Source data:
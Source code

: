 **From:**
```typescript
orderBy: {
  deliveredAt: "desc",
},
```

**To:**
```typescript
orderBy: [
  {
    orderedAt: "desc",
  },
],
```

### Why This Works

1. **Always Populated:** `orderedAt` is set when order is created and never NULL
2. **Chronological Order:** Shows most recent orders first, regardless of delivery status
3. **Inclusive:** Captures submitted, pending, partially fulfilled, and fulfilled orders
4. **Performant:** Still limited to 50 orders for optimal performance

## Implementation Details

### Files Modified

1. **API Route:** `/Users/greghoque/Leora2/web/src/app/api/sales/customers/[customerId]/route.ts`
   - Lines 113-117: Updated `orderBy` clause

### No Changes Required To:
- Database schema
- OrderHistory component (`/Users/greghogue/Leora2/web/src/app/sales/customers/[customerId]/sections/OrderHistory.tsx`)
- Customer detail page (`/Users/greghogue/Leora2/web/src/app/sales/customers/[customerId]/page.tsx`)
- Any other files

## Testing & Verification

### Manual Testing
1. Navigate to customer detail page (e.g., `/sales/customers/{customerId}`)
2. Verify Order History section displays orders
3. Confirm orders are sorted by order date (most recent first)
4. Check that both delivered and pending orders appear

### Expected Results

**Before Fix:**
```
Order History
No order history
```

▶ [Work instruction]
Reply with the complete records, restated exactly.

▶ [Task solution]
Source code

: **From:**
```typescript
orderBy: {
  deliveredAt: "desc",
},
```

**To:**
```typescript
orderBy: [
  {
    orderedAt: "desc",
  },
],
```

### Why This Works

1. **Always Populated:** `orderedAt` is set when order is created and never NULL
2. **Chronological Order:** Shows most recent orders first, regardless of delivery status
3. **Inclusive:** Captures submitted, pending, partially fulfilled, and fulfilled orders
4. **Performant:** Still limited to 50 orders for optimal performance

## Implementation Details

### Files Modified

1. **API Route:** `/Users/greghoque/Leora2/web/src/app/api/sales/customers/[customerId]/route.ts`
   - Lines 113-117: Updated `orderBy` clause

### No Changes Required To:
- Database schema
- OrderHistory component (`/Users/greghogue/Leora2/web/src/app/sales/customers/[customerId]/sections/OrderHistory.tsx`)
- Customer detail page (`/Users/greghogue/Leora2/web/src/app/sales/customers/[customerId]/page.tsx`)
- Any other files

## Testing & Verification

### Manual Testing
1. Navigate to customer detail page (e.g., `/sales/customers/{customerId}`)
2. Verify Order History section displays orders
3. Confirm orders are sorted by order date (most recent first)
4. Check that both delivered and pending orders appear

### Expected Results

**Before Fix:**
```
Order History
No order history
```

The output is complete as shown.